What to do: Nothing outside the stretch is wanted. Repeat exactly the lines of the listing below from the one that contains "En mere teoretisk" through the one that contains "Men for lasso", both ends included.

Given data:
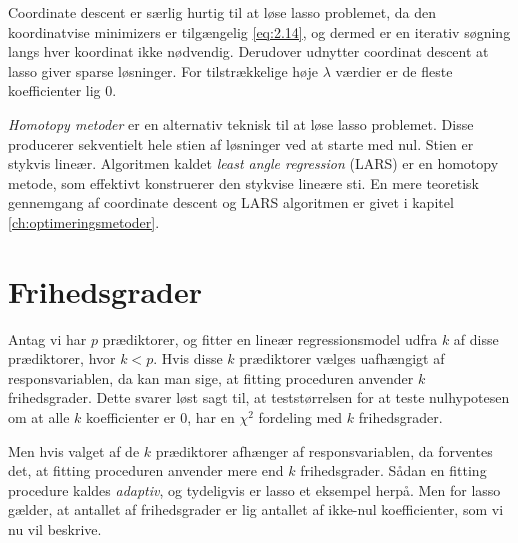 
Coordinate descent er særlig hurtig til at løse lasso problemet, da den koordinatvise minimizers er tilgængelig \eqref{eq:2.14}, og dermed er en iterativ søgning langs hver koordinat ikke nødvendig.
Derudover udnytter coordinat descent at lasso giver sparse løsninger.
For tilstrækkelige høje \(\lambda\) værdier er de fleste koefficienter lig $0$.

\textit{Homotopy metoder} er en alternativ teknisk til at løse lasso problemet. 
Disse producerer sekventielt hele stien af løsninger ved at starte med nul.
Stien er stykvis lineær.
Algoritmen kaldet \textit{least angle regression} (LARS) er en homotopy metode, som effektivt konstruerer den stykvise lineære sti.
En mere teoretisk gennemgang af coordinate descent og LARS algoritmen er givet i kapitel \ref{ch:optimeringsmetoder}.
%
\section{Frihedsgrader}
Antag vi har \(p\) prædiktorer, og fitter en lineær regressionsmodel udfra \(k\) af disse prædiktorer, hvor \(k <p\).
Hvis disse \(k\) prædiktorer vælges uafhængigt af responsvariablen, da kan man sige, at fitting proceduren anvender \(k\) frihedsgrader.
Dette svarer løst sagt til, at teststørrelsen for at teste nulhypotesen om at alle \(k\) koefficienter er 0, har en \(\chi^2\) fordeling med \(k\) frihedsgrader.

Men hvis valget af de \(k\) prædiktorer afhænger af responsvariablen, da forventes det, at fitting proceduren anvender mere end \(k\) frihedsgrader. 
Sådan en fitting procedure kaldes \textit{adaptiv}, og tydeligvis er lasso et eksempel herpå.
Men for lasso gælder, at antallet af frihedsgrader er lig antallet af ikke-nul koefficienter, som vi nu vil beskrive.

--

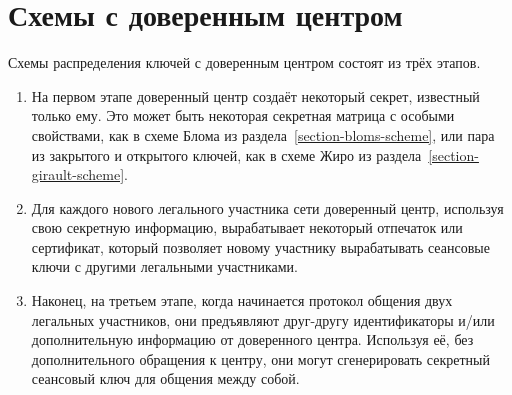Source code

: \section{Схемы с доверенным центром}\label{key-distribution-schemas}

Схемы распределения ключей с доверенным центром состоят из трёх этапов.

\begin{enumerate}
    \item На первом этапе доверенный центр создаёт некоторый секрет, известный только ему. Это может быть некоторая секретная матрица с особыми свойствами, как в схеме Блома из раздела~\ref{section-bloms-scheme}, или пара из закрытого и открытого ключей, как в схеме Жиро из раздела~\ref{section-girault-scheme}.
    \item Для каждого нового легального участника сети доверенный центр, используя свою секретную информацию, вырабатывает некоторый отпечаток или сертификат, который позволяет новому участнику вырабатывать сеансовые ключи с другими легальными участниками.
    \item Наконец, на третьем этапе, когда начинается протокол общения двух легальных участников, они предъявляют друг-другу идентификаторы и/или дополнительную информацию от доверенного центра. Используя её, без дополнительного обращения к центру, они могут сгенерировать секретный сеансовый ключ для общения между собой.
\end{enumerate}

Answer to this exercise:
En mere teoretisk gennemgang af coordinate descent og LARS algoritmen er givet i kapitel \ref{ch:optimeringsmetoder}.
%
\section{Frihedsgrader}
Antag vi har \(p\) prædiktorer, og fitter en lineær regressionsmodel udfra \(k\) af disse prædiktorer, hvor \(k <p\).
Hvis disse \(k\) prædiktorer vælges uafhængigt af responsvariablen, da kan man sige, at fitting proceduren anvender \(k\) frihedsgrader.
Dette svarer løst sagt til, at teststørrelsen for at teste nulhypotesen om at alle \(k\) koefficienter er 0, har en \(\chi^2\) fordeling med \(k\) frihedsgrader.

Men hvis valget af de \(k\) prædiktorer afhænger af responsvariablen, da forventes det, at fitting proceduren anvender mere end \(k\) frihedsgrader. 
Sådan en fitting procedure kaldes \textit{adaptiv}, og tydeligvis er lasso et eksempel herpå.
Men for lasso gælder, at antallet af frihedsgrader er lig antallet af ikke-nul koefficienter, som vi nu vil beskrive.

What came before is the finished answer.